**Requirement**
Find the line containing "To begin a commitment" in the records below. Copy exactly that line and each one after it, ending at the line containing "A notable restriction", and nothing more.
--- START ---
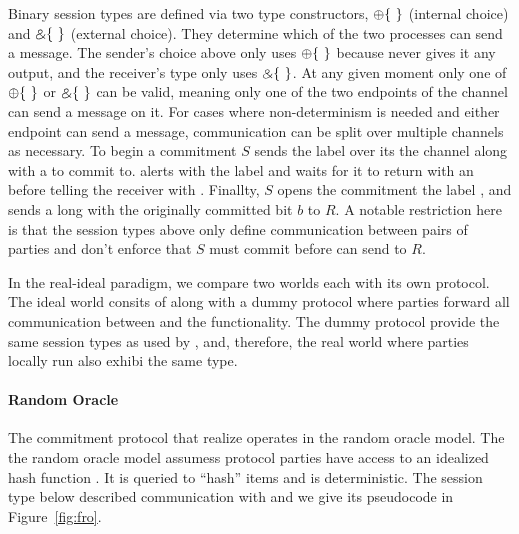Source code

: 
Binary session types are defined via two type constructors, $\ichoice$ (internal choice) and $\echoice$ (external choice). 
They determine which of the two processes can send a message.
The sender's choice above only uses $\ichoice$ because \Fcom never gives it any output, and the receiver's type only uses $\echoice$.
At any given moment only one of $\ichoice$ or $\echoice$ can be valid, meaning only one of the two endpoints of the channel can send a message on it.
For cases where non-determinism is needed and either endpoint can send a message, communication can be split over multiple channels as necessary.
To begin a commitment $S$ sends the label  over its the channel along with a  to commit to.
\Fcom alerts \A with the label  and waits for it to return with an  before telling the receiver with .
Finallty, $S$ opens the commitment the label , and \Fcom sends  a long with the originally committed bit $b$ to $R$.
A notable restriction here is that the session types above only define communication between pairs of parties and don't enforce that $S$ must commit before \Fcom can send  to $R$.

In the real-ideal paradigm, we compare two worlds each with its own protocol.
The ideal world consits of \Fcom along with a dummy protocol where parties forward all communication between \Z and the functionality.
The dummy protocol provide the same session types as used by \Fcom, and, therefore, the real world where parties locally run \protcom also exhibi the same type.



\paragraph{Random Oracle}
The commitment protocol \protcom that realize \Fcom operates in the random oracle model. 
The the random oracle model assumess protocol parties have access to an idealized hash function \Fro.
It is queried to ``hash'' items and is deterministic. 
The session type below described communication with \Fro and we give its pseudocode in Figure~\ref{fig:fro}.

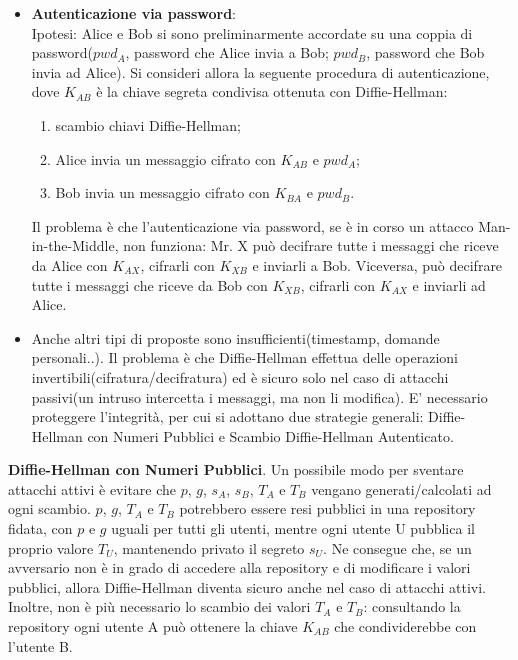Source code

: \begin{itemize}
\item \textbf{Autenticazione via password}: \\ Ipotesi: Alice e Bob si sono preliminarmente accordate su una coppia di password($pwd_{A}$, password che Alice invia a Bob; $pwd_{B}$, password che Bob invia ad Alice). Si consideri allora la seguente procedura di autenticazione, dove $K_{AB}$ è la chiave segreta condivisa ottenuta con Diffie-Hellman: \begin{enumerate}
\item scambio chiavi Diffie-Hellman;
\item Alice invia un messaggio cifrato con $K_{AB}$ e $pwd_{A}$;
\item Bob invia un messaggio cifrato con $K_{BA}$ e $pwd_{B}$.
\end{enumerate}
Il problema è che l'autenticazione via password, se è in corso un attacco Man-in-the-Middle, non funziona: Mr. X può decifrare tutte i messaggi che riceve da Alice con $K_{AX}$, cifrarli con $K_{XB}$ e inviarli a Bob. Viceversa, può decifrare tutte i messaggi che riceve da Bob con $K_{XB}$, cifrarli con $K_{AX}$ e inviarli ad Alice.
\item Anche altri tipi di proposte sono insufficienti(timestamp, domande personali..). Il problema è che Diffie-Hellman effettua delle operazioni invertibili(cifratura/decifratura) ed è sicuro solo nel caso di attacchi passivi(un intruso intercetta i messaggi, ma non li modifica). E' necessario proteggere l'integrità, per cui si adottano due strategie generali: Diffie-Hellman con Numeri Pubblici e Scambio Diffie-Hellman Autenticato.	
\end{itemize}

\textbf{Diffie-Hellman con Numeri Pubblici}. Un possibile modo per sventare attacchi attivi è evitare che $p$, $g$, $s_{A}$, $s_{B}$, $T_{A}$ e $T_{B}$ vengano generati/calcolati ad ogni scambio. $p$, $g$, $T_{A}$ e $T_{B}$ potrebbero essere resi pubblici in una repository fidata, con $p$ e $g$ uguali per tutti gli utenti, mentre ogni utente U pubblica il proprio valore $T_{U}$, mantenendo privato il segreto $s_{U}$. Ne consegue che, se un avversario non è in grado di accedere alla repository e di modificare i valori pubblici, allora Diffie-Hellman diventa sicuro anche nel caso di attacchi attivi. Inoltre, non è più necessario lo scambio dei valori $T_{A}$ e $T_{B}$: consultando la repository ogni utente A può ottenere la chiave $K_{AB}$ che condividerebbe con l'utente B. \\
--- END ---
**Result for this exercise**
To begin a commitment $S$ sends the label  over its the channel along with a  to commit to.
\Fcom alerts \A with the label  and waits for it to return with an  before telling the receiver with .
Finallty, $S$ opens the commitment the label , and \Fcom sends  a long with the originally committed bit $b$ to $R$.
A notable restriction here is that the session types above only define communication between pairs of parties and don't enforce that $S$ must commit before \Fcom can send  to $R$.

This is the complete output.